The Day The WWE Intercontinental Title Died
4. The Hot Potato Years
As is the case with any championship belt, the more it changes hands, the less its value resonates. If titles are being switched around on a regular basis, with so many wrestlers getting to hold the belt, what makes the next title change all that special?
You just need to look at the cold, hard numbers to see how much of a hot potato the Intercontinental Championship became towards the end of the 1990s and then into the 2000s and beyond.
From when Pat Patterson was crowned the first ever Intercontinental Champion in 1979, it took 16 years for the 30th IC Title reign to commence - that being Jeff Jarrett defeating Razor Ramon at the 1995 Royal Rumble PPV.

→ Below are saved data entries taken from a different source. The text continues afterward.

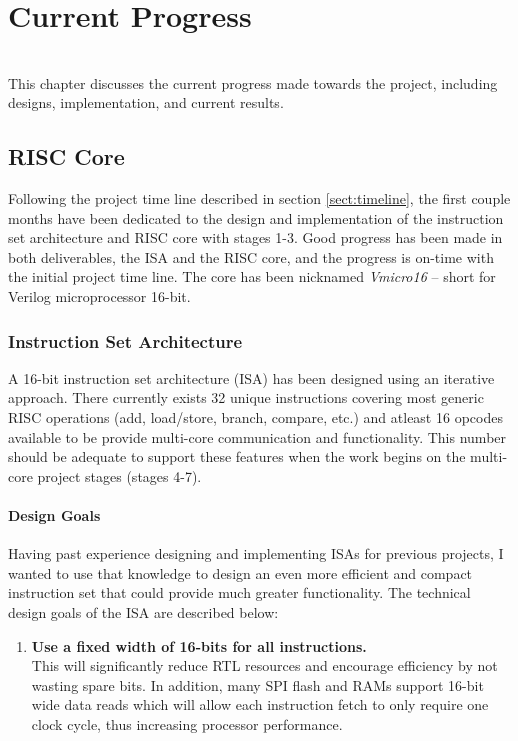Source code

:\documentclass[11pt,a4paper]{report}
\begin{document}
{\chapter{Current Progress}
{%
\startcontents[chapters]
}
\noindent\\
This chapter discusses the current progress made towards the project, including designs, implementation, and current results.

\section{RISC Core}
Following the project time line described in section \ref{sect:timeline}, the first couple months have been dedicated to the design and implementation of the instruction set architecture and RISC core with stages 1-3. Good progress has been made in both deliverables, the ISA and the RISC core, and the progress is on-time with the initial project time line. The core has been nicknamed \textit{Vmicro16} -- short for Verilog microprocessor 16-bit.

\subsection{Instruction Set Architecture}
A 16-bit instruction set architecture (ISA) has been designed using an iterative approach. There currently exists 32 unique instructions covering most generic RISC operations (add, load/store, branch, compare, etc.) and atleast 16 opcodes available to be provide multi-core communication and functionality. This number should be adequate to support these features when the work begins on the multi-core project stages (stages 4-7).

\subsubsection{Design Goals}
Having past experience designing and implementing ISAs for previous projects, I wanted to use that knowledge to design an even more efficient and compact instruction set that could provide much greater functionality. The technical design goals of the ISA are described below:

\begin{enumerate}[leftmargin=3\parindent, label=\bfseries ISA\arabic*, style=nextline]
\item{\textbf{Use a fixed width of 16-bits for all instructions.}\\
This will significantly reduce RTL resources and encourage efficiency by not wasting spare bits. In addition, many SPI flash and RAMs support 16-bit wide data reads which will allow each instruction fetch to only require one clock cycle, thus increasing processor performance.}\label{isa:16}


\end{enumerate}}
\end{document}
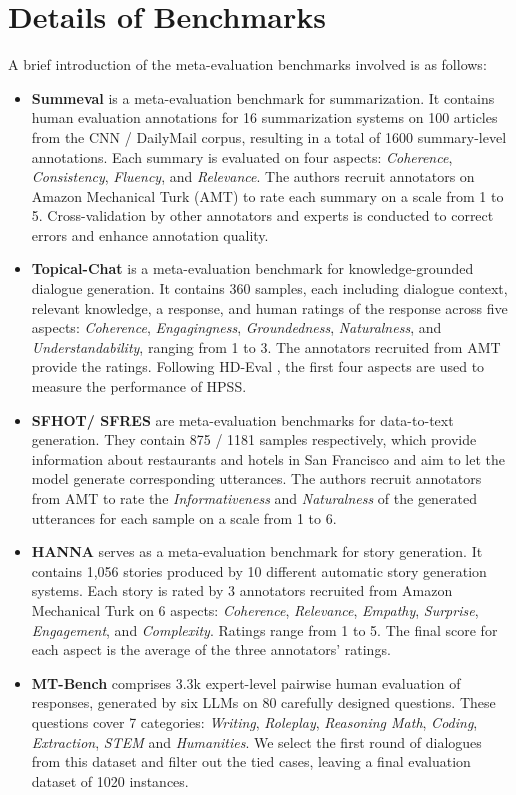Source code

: \section{Details of Benchmarks}
\label{appendix:benchmarks}
A brief introduction of the meta-evaluation benchmarks involved is as follows:
\begin{itemize}
\item  \textbf{Summeval} \cite{fabbri-etal-2021-summeval} is a meta-evaluation benchmark for summarization. 
It contains human evaluation annotations for 16 summarization systems on 100 articles from the CNN / DailyMail corpus, resulting in a total of 1600 summary-level annotations. 
Each summary is evaluated on four aspects: \textit{Coherence}, \textit{Consistency}, \textit{Fluency}, and \textit{Relevance}. 
The authors recruit annotators on Amazon Mechanical Turk (AMT) to rate each summary on a scale from 1 to 5. 
Cross-validation by other annotators and experts is conducted to correct errors and enhance annotation quality.
\item \textbf{Topical-Chat} \cite{gopalakrishnan2019topical} is a meta-evaluation benchmark for knowledge-grounded dialogue generation. 
It contains 360 samples, each including dialogue context, relevant knowledge, a response, and human ratings of the response across five aspects: \textit{Coherence}, \textit{Engagingness}, \textit{Groundedness}, \textit{Naturalness}, and \textit{Understandability}, ranging from 1 to 3. 
The annotators recruited from AMT provide the ratings. 
Following HD-Eval \cite{liu-etal-2024-hd}, the first four aspects are used to measure the performance of HPSS.
\item \textbf{SFHOT/ SFRES} \cite{wen-etal-2015-semantically} are meta-evaluation benchmarks for data-to-text generation. 
They contain 875 / 1181 samples respectively, which provide information about restaurants and hotels in San Francisco and aim to let the model generate corresponding utterances. 
The authors recruit annotators from AMT to rate the \textit{Informativeness} and \textit{Naturalness} of the generated utterances for each sample on a scale from 1 to 6.
\item \textbf{HANNA} \cite{chhun-etal-2022-human} serves as a meta-evaluation benchmark for story generation. 
It contains 1,056 stories produced by 10 different automatic story generation systems. 
Each story is rated by 3 annotators recruited from Amazon Mechanical Turk on 6 aspects: \textit{Coherence}, \textit{Relevance}, \textit{Empathy}, \textit{Surprise}, \textit{Engagement}, and \textit{Complexity}. 
Ratings range from 1 to 5. The final score for each aspect is the average of the three annotators' ratings.
\item \textbf{MT-Bench} \cite{zheng2023judging} comprises 3.3k expert-level pairwise human evaluation of responses,  generated by six LLMs on 80 carefully designed questions. 
These questions cover 7 categories: \textit{Writing}, \textit{Roleplay},
\textit{Reasoning Math}, 
\textit{Coding}, \textit{Extraction}, \textit{STEM} and \textit{Humanities}.
We select the first round of dialogues from this dataset and filter out the tied cases, leaving a final evaluation dataset of 1020 instances.


\end{itemize}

In the subsequent five years alone, there were another 31 different Intercontinental Championship reigns by the time Chris Jericho defeated Hardcore Holly and Chyna at the 2000 Royal Rumble. Jumped ahead another five years to 2005, and the once-prestigious title had changed hands a further 42 times when Carlito defeated Shelton Benjamin on a June 2005 episode of Raw.
During the first decade of its existence, only one Intercontinental Championship reign lasted less than 100 days, with that being Ricky Steamboat's 65-day run, which was cut short after the Dragon requested time off for the birth of his first child. Other than Steamboat, the second-smallest run with the Intercontinental Championship during those first ten years was Rick Rude's 148-day run.
Skip ahead to the Attitude Era, and two-week reigns weren't uncommon, and there were even runs with the IC Title that lasted a single day as the championship became a hot potato.